In new research posted Tuesday, the security vendor said its Counter Threat Unit (CTU) research team discovered issues in Azure's pass-through authentication (PTA) platform that would potentially allow a remote attacker to create persistent remote access to Azure installations.
Designed to provide a single sign-on method for both on-premise and Azure cloud applications, PTA allows an on-premise server to issue user certificates that will be valid across both cloud and local services via Active Directory.
According to the CTU researchers, PTA contains a weakness in how it handles those critical digital certificates. They found that an attacker who gained access to one of the authentication servers could create custom agents to steal PTA certificates and handle login requests.
Using a compromised administrator account, CTU researchers found that an attacker could easily access and export the valid certificate and private key a PTA agent uses to validate itself to users during login attempts.
Once in place, the phony agents could accept login requests from users with incorrect passwords, deny requests from users with valid passwords and create a DoS attack, or function as normal and covertly harvest user account credentials for use in future attacks.
What's worse, the CTU team said, is that if an attacker were to create such a scenario, it would be extremely difficult for administrators to detect, let alone remove and prevent further exploitation.

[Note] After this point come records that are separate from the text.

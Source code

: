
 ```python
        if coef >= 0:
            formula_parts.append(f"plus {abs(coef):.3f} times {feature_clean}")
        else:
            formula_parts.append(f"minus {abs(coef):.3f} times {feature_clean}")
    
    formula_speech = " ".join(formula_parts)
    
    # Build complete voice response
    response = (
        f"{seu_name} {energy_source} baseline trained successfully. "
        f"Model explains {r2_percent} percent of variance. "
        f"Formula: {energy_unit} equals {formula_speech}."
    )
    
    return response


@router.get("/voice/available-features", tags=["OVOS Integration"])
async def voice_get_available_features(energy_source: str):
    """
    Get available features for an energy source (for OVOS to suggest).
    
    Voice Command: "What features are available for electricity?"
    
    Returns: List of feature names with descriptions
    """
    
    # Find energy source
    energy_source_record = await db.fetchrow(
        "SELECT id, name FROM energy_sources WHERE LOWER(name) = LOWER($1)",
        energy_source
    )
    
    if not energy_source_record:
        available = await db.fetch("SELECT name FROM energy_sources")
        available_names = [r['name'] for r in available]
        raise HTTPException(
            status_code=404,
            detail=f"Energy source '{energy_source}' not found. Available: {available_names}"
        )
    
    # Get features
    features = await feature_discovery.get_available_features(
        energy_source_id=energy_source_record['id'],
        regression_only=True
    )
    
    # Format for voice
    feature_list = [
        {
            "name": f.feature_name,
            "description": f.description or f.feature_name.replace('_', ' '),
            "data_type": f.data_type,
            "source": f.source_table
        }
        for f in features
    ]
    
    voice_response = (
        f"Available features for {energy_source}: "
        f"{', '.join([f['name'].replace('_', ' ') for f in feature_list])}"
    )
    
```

"Administrators can remove PTA agents from servers but cannot directly remove PTA agents from the Azure SQL Database. Agents can only be removed from the database by keeping them inactive for ten days, after which they are automatically removed by Microsoft," the CTU researchers explained in the report.
"If a threat actor is actively using any certificate associated with the compromised PTA agent, the agent never becomes inactive."
While Secureworks said it reported the issues to Microsoft in May, no fix has been introduced nor have any security alerts been issued. "CTU researchers shared their findings with Microsoft on May 10, 2022. Microsoft responded on July 2 that PTA is working as intended and gave no indication of plans to address the reported flaws," the report said.
According to Secureworks, this is because Microsoft does not see the issue as a true vulnerability but rather a matter of Azure Active Directory working as intended with PTA. Microsoft told the CTU team that getting access to the certificates needed to perform the attack would require the attacker to have already taken over a server on the victim's network and achieve administrative access.
TectTarget Editorial contacted Microsoft for comment, but the company had not responded at press time.
The need for admin access has been previously cited by Microsoft in response to vulnerability reports. The reasoning is that for an attacker to get at the component in question, the attacker needs to already have administrator access, meaning there is little or no need to even perform an exploit.
While this can help administrators effectively prioritize which patches to install for flaws that pose the most immediate risk, it can also lead to overlooking lower-severity bugs that can be chained together for a more serious compromise.